# BILL PORTER COCA COLA 2011 UPDATED BOOK AVAILABLE NOW



## SODAPOPBOB (Nov 19, 2011)

Bill recently informed me that he has a new updated 2011 edition of his "Coke Bottle Checklist" book available, and is ready for ordering. Contact him personally for details and price. And please tell him that Bob from California sent you. 

 Bill's public e-mail:  oldcokes@aol.com

 SODAPOPBOB

 [ Bill Porter picture from FaceBook ]


----------



## ncbred (Nov 20, 2011)

Got one today at the Greensboro show.  Need to know what the bottom description on page 58 says.  Half of that was cut off during printing of my book anyway.  

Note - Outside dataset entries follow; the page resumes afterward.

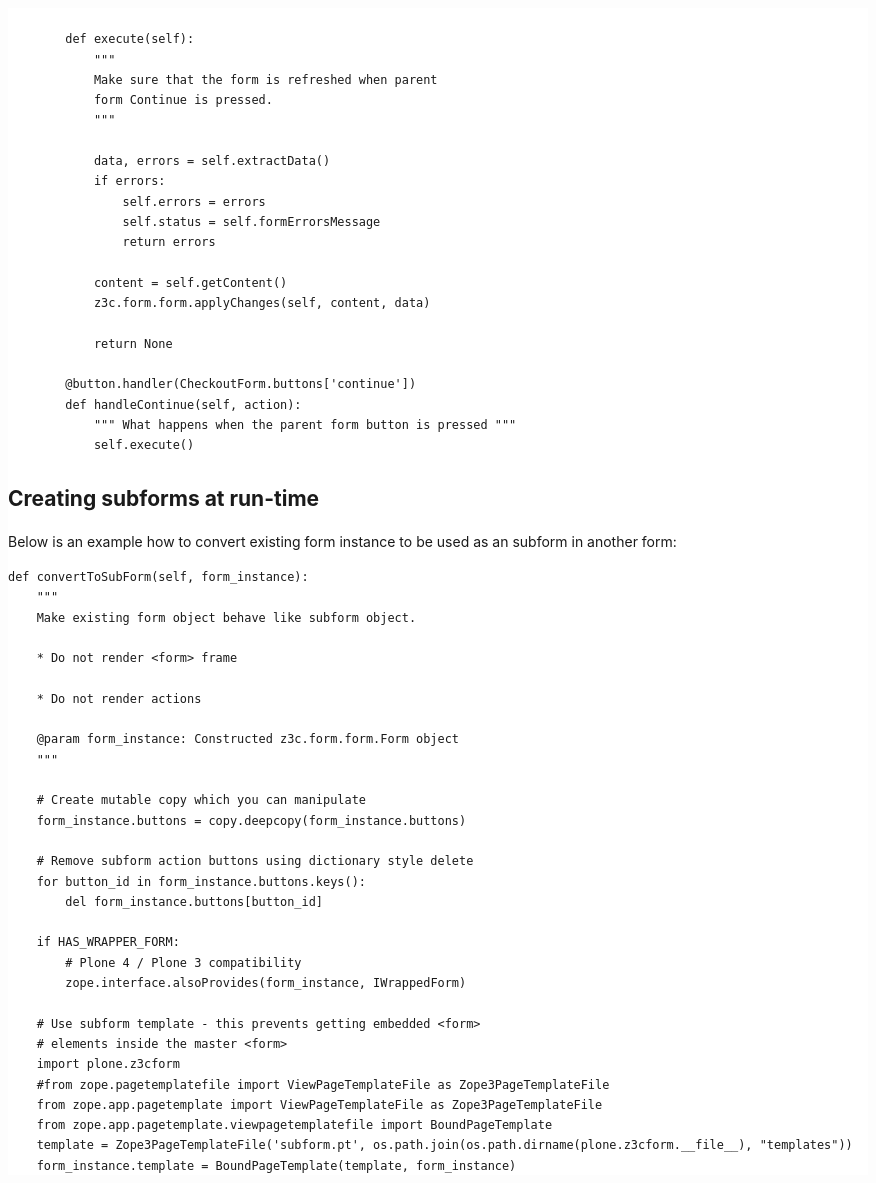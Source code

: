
 ```

        def execute(self):
            """
            Make sure that the form is refreshed when parent
            form Continue is pressed.
            """

            data, errors = self.extractData()
            if errors:
                self.errors = errors
                self.status = self.formErrorsMessage
                return errors

            content = self.getContent()
            z3c.form.form.applyChanges(self, content, data)

            return None

        @button.handler(CheckoutForm.buttons['continue'])
        def handleContinue(self, action):
            """ What happens when the parent form button is pressed """
            self.execute()
```

## Creating subforms at run-time

Below is an example how to convert existing form instance to
be used as an subform in another form:

```
def convertToSubForm(self, form_instance):
    """
    Make existing form object behave like subform object.

    * Do not render <form> frame

    * Do not render actions

    @param form_instance: Constructed z3c.form.form.Form object
    """

    # Create mutable copy which you can manipulate
    form_instance.buttons = copy.deepcopy(form_instance.buttons)

    # Remove subform action buttons using dictionary style delete
    for button_id in form_instance.buttons.keys():
        del form_instance.buttons[button_id]

    if HAS_WRAPPER_FORM:
        # Plone 4 / Plone 3 compatibility
        zope.interface.alsoProvides(form_instance, IWrappedForm)

    # Use subform template - this prevents getting embedded <form>
    # elements inside the master <form>
    import plone.z3cform
    #from zope.pagetemplatefile import ViewPageTemplateFile as Zope3PageTemplateFile
    from zope.app.pagetemplate import ViewPageTemplateFile as Zope3PageTemplateFile
    from zope.app.pagetemplate.viewpagetemplatefile import BoundPageTemplate
    template = Zope3PageTemplateFile('subform.pt', os.path.join(os.path.dirname(plone.z3cform.__file__), "templates"))
    form_instance.template = BoundPageTemplate(template, form_instance)
```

 This is my first Porters guide and its pretty good.  My only beef is it does not go into detail more with the straight sides.  It just lists the cities that had SS Cokes.  Well I have 4 or 5 different SS Cokes from one city and some are rarer than others.  So you can't really lump them all together and give that city a rarity grade.  

 I also realize that would be time consuming and nearly impossible. []  Guess I'm just used to the Ayers Pepsi guides.


----------



## digdug (Nov 21, 2011)

What is he asking for his latest edition?


----------



## ncbred (Nov 21, 2011)

$12.95 is the cover price but for whatever reason they were charging $20 at the show.


----------



## SODAPOPBOB (Nov 21, 2011)

Bill's books are basic in design. They are reprints (with modifications added) to his first book which was copyrighted in 1996. Some of his notes are hand written and are printed that way. So the $12.95 on the cover is the same on all editions. See the picture below which is of his 8/13/08 printing. I paid about $17.95 for it. His new book (2011) is $22.95 (including shipping) ... but I am rounding it off to $25.00 which includes a little "tip." []

 SPB

 [ 2008 Printing with 1996 Cover ]


----------